> PROBLEM DESCRIPTION
Copy, from the material below, every line in which the word "setminus" can be found.

Start of THE DATA

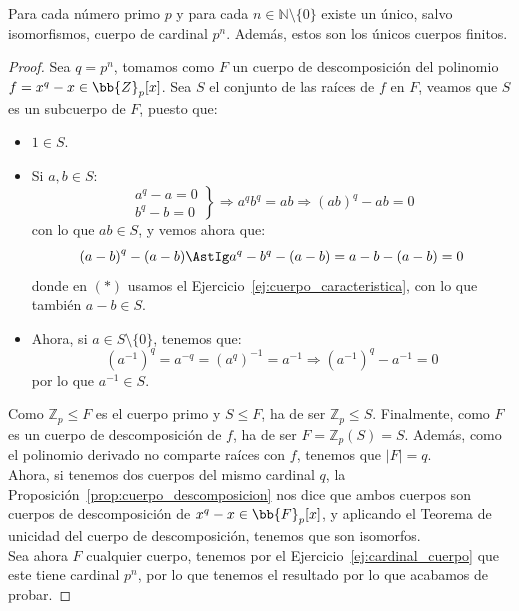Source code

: \begin{teo}
    Para cada número primo $p$ y para cada $n\in \mathbb{N}\setminus\{0\}$ existe un único, salvo isomorfismos, cuerpo de cardinal $p^n$. Además, estos son los únicos cuerpos finitos.
    \begin{proof}
        Sea $q=p^n$, tomamos como $F$ un cuerpo de descomposición del polinomio $f=x^q-x\in \bb{Z}_p[x]$. Sea $S$ el conjunto de las raíces de $f$ en $F$, veamos que $S$ es un subcuerpo de $F$, puesto que:
        \begin{itemize}
            \item $1\in S$.
            \item Si $a,b\in S$:
                \begin{equation*}
                    \left.\begin{array}{l}
                        a^q - a = 0 \\
                        b^q - b = 0 
                    \end{array}\right\} \Longrightarrow a^qb^q = ab \Longrightarrow {(ab)}^{q}-ab = 0
                \end{equation*}
                con lo que $ab\in S$, y vemos ahora que:
                \begin{equation*}
                    {(a-b)}^{q}-(a-b) \AstIg a^q - b^q - (a-b) = a-b-(a-b) = 0
                \end{equation*}
                donde en $(\ast)$ usamos el Ejercicio~\ref{ej:cuerpo_caracteristica}, con lo que también $a-b\in S$.
            \item Ahora, si $a\in S\setminus\{0\}$, tenemos que:
                \begin{equation*}
                    {(a^{-1})}^{q} = a^{-q} = {(a^{q})}^{-1} = a^{-1} \Longrightarrow {(a^{-1})}^{q}-a^{-1} = 0
                \end{equation*}
                por lo que $a^{-1}\in S$.
        \end{itemize}
        Como $\mathbb{Z}_p\leq F$ es el cuerpo primo y $S\leq F$, ha de ser $\mathbb{Z}_p\leq S$. Finalmente, como $F$ es un cuerpo de descomposición de $f$, ha de ser $F=\mathbb{Z}_p(S) =S$. Además, como el polinomio derivado no comparte raíces con $f$, tenemos que $|F| = q$.\\

        \noindent
    Ahora, si tenemos dos cuerpos del mismo cardinal $q$, la Proposición~\ref{prop:cuerpo_descomposicion} nos dice que ambos cuerpos son cuerpos de descomposición de $x^q-x\in \bb{F}_p[x]$, y aplicando el Teorema de unicidad del cuerpo de descomposición, tenemos que son isomorfos.\\

    \noindent
    Sea ahora $F$ cualquier cuerpo, tenemos por el Ejercicio~\ref{ej:cardinal_cuerpo} que este tiene cardinal $p^n$, por lo que tenemos el resultado por lo que acabamos de probar.
    \end{proof}
\end{teo}

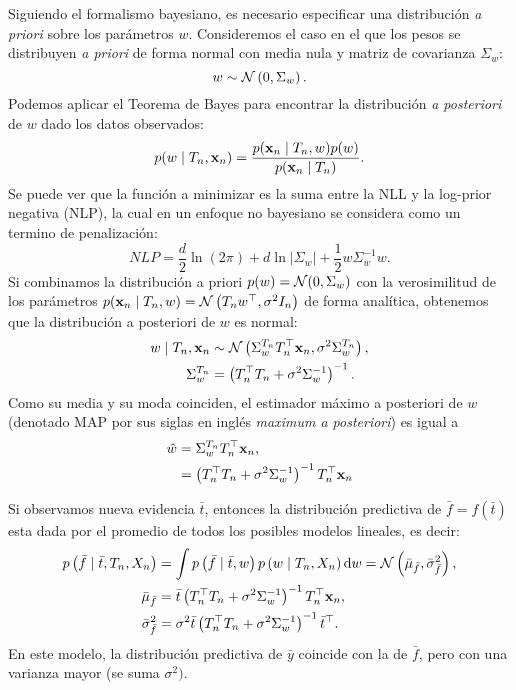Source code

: Siguiendo el formalismo bayesiano, es necesario especificar una distribución \emph{a priori} sobre los parámetros \(w\). Consideremos el caso en el que los pesos se distribuyen \emph{a priori} de forma normal con media nula y matriz de covarianza \(\Sigma_{w}\):
\begin{equation*}
	w \sim \mathcal{N} \left(0, \Sigma_w\right).
\end{equation*}%
Podemos aplicar el Teorema de Bayes para encontrar la distribución \emph{a posteriori} de \(w\) dado los datos observados:
\begin{equation*}
	p(w \mid T_n, \mathbf{x}_n) = \frac{p(\mathbf{x}_n \mid T_n, w) p(w)}{p(\mathbf{x}_n \mid T_n)}.
\end{equation*}
Se puede ver que la función a minimizar es la suma entre la NLL y la log-prior negativa (NLP), la cual en un enfoque no bayesiano se considera como un termino de penalización:
\begin{equation*}
	NLP = \frac{d}{2} \ln(2\pi) + d \ln \left\vert \Sigma_w \right\vert + \frac{1}{2} w \Sigma_w^{-1} w.
\end{equation*}
Si combinamos la distribución a priori \(p(w) = \mathcal{N} (0, \Sigma_w)\) con la verosimilitud de los parámetros \(p(\mathbf{x}_n \mid T_n, w) = \mathcal{N} \left(T_n w^{\top}, \sigma^2 I_n\right)\) de forma analítica, obtenemos que la distribución a posteriori de \(w\) es normal:
\begin{align*}
	w \mid T_n, \mathbf{x}_n	&\sim \mathcal{N}\left(\Sigma_w^{T_n} T_n^{\top} \mathbf{x}_n, \sigma^2 \Sigma_w^{T_n}\right),\\
	\Sigma_w^{T_n}		&= \left(T_n^{\top} T_n + \sigma^2 \Sigma_w^{-1}\right)^{-1}.
\end{align*}
Como su media y su moda coinciden, el estimador máximo a posteriori de \(w\) (denotado MAP por sus siglas en inglés \emph{maximum a posteriori}) es igual a
\begin{align*}
	\hat{w}	&= \Sigma_w^{T_n} T_n^{\top} \mathbf{x}_n,\\
			&= \left(T_n^{\top} T_n + \sigma^2 \Sigma_w^{-1}\right)^{-1} T_n^{\top} \mathbf{x}_n
\end{align*}

Si observamos nueva evidencia \(\bar{t}\), entonces la distribución predictiva de \(\bar{f} = f(\bar{t})\) esta dada por el promedio de todos los posibles modelos lineales, es decir:
\begin{align*}
	p \left(\bar{f} \mid \bar{t}, T_n,X_n\right)	&= \int p \left(\bar{f} \mid \bar{t}, w\right) p\left(w \mid T_n, X_n\right) \dd{w} = \mathcal{N} \left(\bar{\mu}_{\bar{f}}, \bar{\sigma}_{\bar{f}}^2\right),\\
	\bar{\mu}_{\bar{f}}								&= \bar{t} \left(T_n^{\top} T_n + \sigma^2\Sigma_w^{-1}\right)^{-1} T_n^{\top} \mathbf{x}_n,\\
	\bar{\sigma}_{\bar{f}}^2						&= \sigma^2 \bar{t} \left(T_n^{\top} T_n + \sigma^2 \Sigma_w^{-1}\right)^{-1} \bar{t}^{\top}.
\end{align*}%
En este modelo, la distribución predictiva de \(\bar{y}\) coincide con la de \(\bar{f}\), pero con una varianza mayor (se suma \(\sigma^2)\).

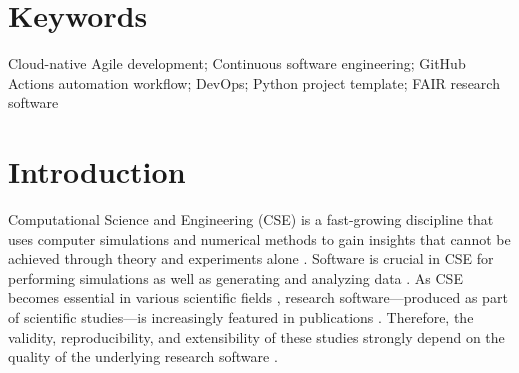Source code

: \documentclass{article}
\begin{document}
\section*{Keywords}

Cloud-native Agile development; Continuous software engineering; GitHub Actions automation workflow; DevOps; Python project template; FAIR research software

\clearpage
{}
\setcounter{page}{1}

\section{Introduction}

Computational Science and Engineering (CSE) is a fast-growing discipline that uses computer simulations and numerical methods to gain insights that cannot be achieved through theory and experiments alone \cite{CSE, CSE2, EssenceOfCompSci, Bramley2000}. Software is crucial in CSE for performing simulations as well as generating and analyzing data \cite{RolesOfCodeInCSE, DevelopingSciSoft}. As CSE becomes essential in various scientific fields \cite{ResearchAndEdInCSE}, research software—produced as part of scientific studies—is increasingly featured in publications \cite{UKResearchSoftwareSurvey2014}. Therefore, the validity, reproducibility, and extensibility of these studies strongly depend on the quality of the underlying research software \cite{CompSciDemandsNewParagdim}. 
\end{document}
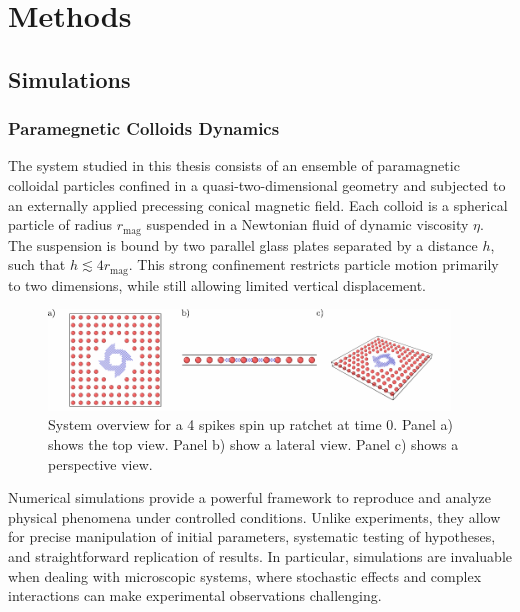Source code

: \part{Methods}
\label{part:methods}

\chapter{Simulations}

\section{Paramegnetic Colloids Dynamics}

The system studied in this thesis consists of an ensemble of paramagnetic colloidal particles confined in a quasi-two-dimensional geometry and subjected to an externally applied precessing conical magnetic field. Each colloid is a spherical particle of radius $r_{\mathrm{mag}}$ suspended in a Newtonian fluid of dynamic viscosity $\eta$. The suspension is bound by two parallel glass plates separated by a distance $h$, such that $h \lesssim 4r_{\mathrm{mag}}$. This strong confinement restricts particle motion primarily to two dimensions, while still allowing limited vertical displacement. 

\begin{figure}
  \begin{center}
    \includegraphics[width=0.95\textwidth]{figures/system.pdf}
  \end{center}
  \caption[System overview.]{System overview for a 4 spikes spin up ratchet at time 0. Panel a) shows the top view. Panel b) show a lateral view. Panel c) shows a perspective view.}\label{fig:system}
\end{figure}



Numerical simulations provide a powerful framework to reproduce and analyze physical phenomena under controlled conditions. Unlike experiments, they allow for precise manipulation of initial parameters, systematic testing of hypotheses, and straightforward replication of results. In particular, simulations are invaluable when dealing with microscopic systems, where stochastic effects and complex interactions can make experimental observations challenging.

End of THE DATA

> SOLUTION TO THIS PROBLEM
    Para cada número primo $p$ y para cada $n\in \mathbb{N}\setminus\{0\}$ existe un único, salvo isomorfismos, cuerpo de cardinal $p^n$. Además, estos son los únicos cuerpos finitos.
            \item Ahora, si $a\in S\setminus\{0\}$, tenemos que:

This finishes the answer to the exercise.